--- START ---

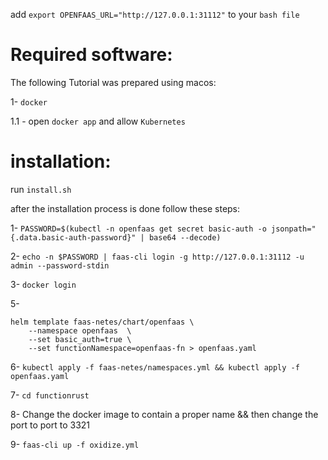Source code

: 

add `export OPENFAAS_URL="http://127.0.0.1:31112"` to your `bash file`

# Required software:

The following Tutorial was prepared using macos:

1- `docker`

  1.1 - open `docker app` and allow `Kubernetes`

# installation:

run `install.sh`

after the installation process is done follow these steps:

1- `PASSWORD=$(kubectl -n openfaas get secret basic-auth -o jsonpath="{.data.basic-auth-password}" | base64 --decode)`


2- `echo -n $PASSWORD | faas-cli login -g http://127.0.0.1:31112 -u admin --password-stdin`


3- `docker login`


5- 
```
helm template faas-netes/chart/openfaas \
    --namespace openfaas  \
    --set basic_auth=true \
    --set functionNamespace=openfaas-fn > openfaas.yaml
```


6- `kubectl apply -f faas-netes/namespaces.yml && kubectl apply -f openfaas.yaml`


7- `cd functionrust`


8- Change the docker image to contain a proper name && then change the port to port to 3321


9- `faas-cli up -f oxidize.yml`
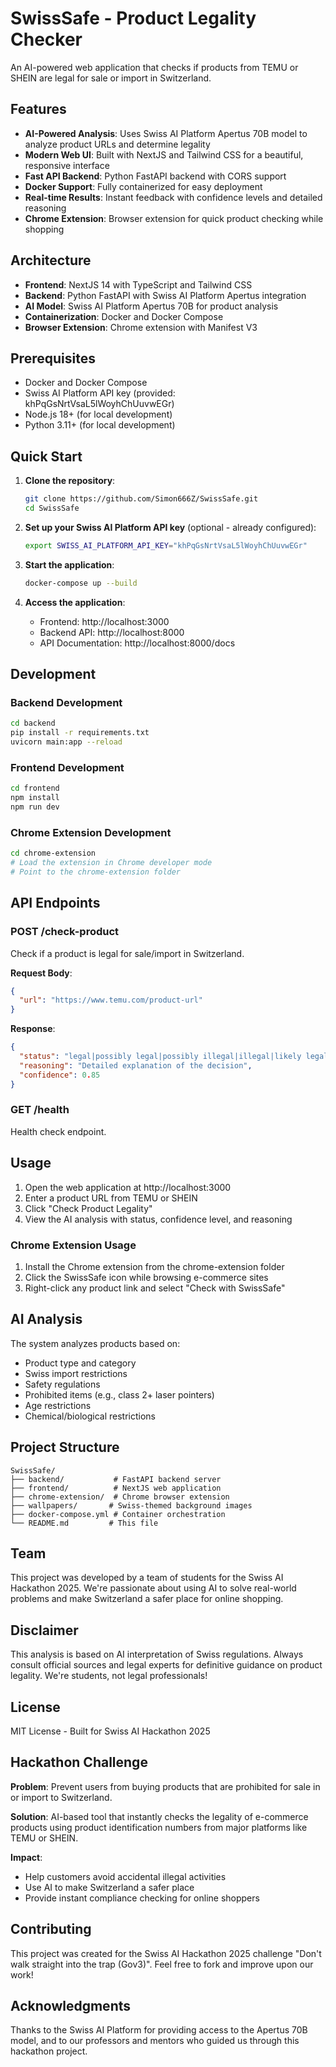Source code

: # SwissSafe - Product Legality Checker

An AI-powered web application that checks if products from TEMU or SHEIN are legal for sale or import in Switzerland.

## Features

- **AI-Powered Analysis**: Uses Swiss AI Platform Apertus 70B model to analyze product URLs and determine legality
- **Modern Web UI**: Built with NextJS and Tailwind CSS for a beautiful, responsive interface
- **Fast API Backend**: Python FastAPI backend with CORS support
- **Docker Support**: Fully containerized for easy deployment
- **Real-time Results**: Instant feedback with confidence levels and detailed reasoning
- **Chrome Extension**: Browser extension for quick product checking while shopping

## Architecture

- **Frontend**: NextJS 14 with TypeScript and Tailwind CSS
- **Backend**: Python FastAPI with Swiss AI Platform Apertus integration
- **AI Model**: Swiss AI Platform Apertus 70B for product analysis
- **Containerization**: Docker and Docker Compose
- **Browser Extension**: Chrome extension with Manifest V3

## Prerequisites

- Docker and Docker Compose
- Swiss AI Platform API key (provided: khPqGsNrtVsaL5lWoyhChUuvwEGr)
- Node.js 18+ (for local development)
- Python 3.11+ (for local development)

## Quick Start

1. **Clone the repository**:
   ```bash
   git clone https://github.com/Simon666Z/SwissSafe.git
   cd SwissSafe
   ```

2. **Set up your Swiss AI Platform API key** (optional - already configured):
   ```bash
   export SWISS_AI_PLATFORM_API_KEY="khPqGsNrtVsaL5lWoyhChUuvwEGr"
   ```

3. **Start the application**:
   ```bash
   docker-compose up --build
   ```

4. **Access the application**:
   - Frontend: http://localhost:3000
   - Backend API: http://localhost:8000
   - API Documentation: http://localhost:8000/docs

## Development

### Backend Development
```bash
cd backend
pip install -r requirements.txt
uvicorn main:app --reload
```

### Frontend Development
```bash
cd frontend
npm install
npm run dev
```

### Chrome Extension Development
```bash
cd chrome-extension
# Load the extension in Chrome developer mode
# Point to the chrome-extension folder
```

## API Endpoints

### POST /check-product
Check if a product is legal for sale/import in Switzerland.

**Request Body**:
```json
{
  "url": "https://www.temu.com/product-url"
}
```

**Response**:
```json
{
  "status": "legal|possibly legal|possibly illegal|illegal|likely legal|likely illegal",
  "reasoning": "Detailed explanation of the decision",
  "confidence": 0.85
}
```

### GET /health
Health check endpoint.

## Usage

1. Open the web application at http://localhost:3000
2. Enter a product URL from TEMU or SHEIN
3. Click "Check Product Legality"
4. View the AI analysis with status, confidence level, and reasoning

### Chrome Extension Usage
1. Install the Chrome extension from the chrome-extension folder
2. Click the SwissSafe icon while browsing e-commerce sites
3. Right-click any product link and select "Check with SwissSafe"

## AI Analysis

The system analyzes products based on:
- Product type and category
- Swiss import restrictions
- Safety regulations
- Prohibited items (e.g., class 2+ laser pointers)
- Age restrictions
- Chemical/biological restrictions

## Project Structure

```
SwissSafe/
├── backend/           # FastAPI backend server
├── frontend/          # NextJS web application
├── chrome-extension/  # Chrome browser extension
├── wallpapers/       # Swiss-themed background images
├── docker-compose.yml # Container orchestration
└── README.md         # This file
```

## Team

This project was developed by a team of students for the Swiss AI Hackathon 2025. We're passionate about using AI to solve real-world problems and make Switzerland a safer place for online shopping.

## Disclaimer

This analysis is based on AI interpretation of Swiss regulations. Always consult official sources and legal experts for definitive guidance on product legality. We're students, not legal professionals!

## License

MIT License - Built for Swiss AI Hackathon 2025

## Hackathon Challenge

**Problem**: Prevent users from buying products that are prohibited for sale in or import to Switzerland.

**Solution**: AI-based tool that instantly checks the legality of e-commerce products using product identification numbers from major platforms like TEMU or SHEIN.

**Impact**: 
- Help customers avoid accidental illegal activities
- Use AI to make Switzerland a safer place
- Provide instant compliance checking for online shoppers

## Contributing

This project was created for the Swiss AI Hackathon 2025 challenge "Don't walk straight into the trap (Gov3)". Feel free to fork and improve upon our work!

## Acknowledgments

Thanks to the Swiss AI Platform for providing access to the Apertus 70B model, and to our professors and mentors who guided us through this hackathon project.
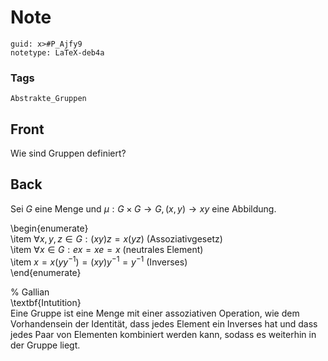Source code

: # Note
```
guid: x>#P_Ajfy9
notetype: LaTeX-deb4a
```

### Tags
```
Abstrakte_Gruppen
```

## Front
Wie sind Gruppen definiert?

## Back
Sei $G$ eine Menge und $\mu: G \times G \rightarrow G,(x, y) \rightarrow x y$ eine Abbildung. <div>\begin{enumerate}</div><div>\item $\forall x, y, z \in G:(x y) z=x(y z)$ (Assoziativgesetz)</div><div>\item $\forall x \in G: e x=x e=x$ (neutrales Element)</div><div>\item $x=x\left(y y^{-1}\right)=(x y) y^{-1}=y^{-1}$ (Inverses)</div><div>\end{enumerate}</div><div>
</div><div>% Gallian</div><div>
</div><div>\textbf{Intutition}</div><div>
</div><div>Eine Gruppe ist eine Menge mit einer assoziativen Operation, wie dem Vorhandensein der Identität, dass jedes Element ein Inverses hat und dass jedes Paar von Elementen kombiniert werden kann, sodass es weiterhin in der Gruppe liegt.</div>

--- END ---

**What to do**: Where a line of the data includes the string "confidence", list that line.

**Output of the task**:
- **Real-time Results**: Instant feedback with confidence levels and detailed reasoning
  "confidence": 0.85
4. View the AI analysis with status, confidence level, and reasoning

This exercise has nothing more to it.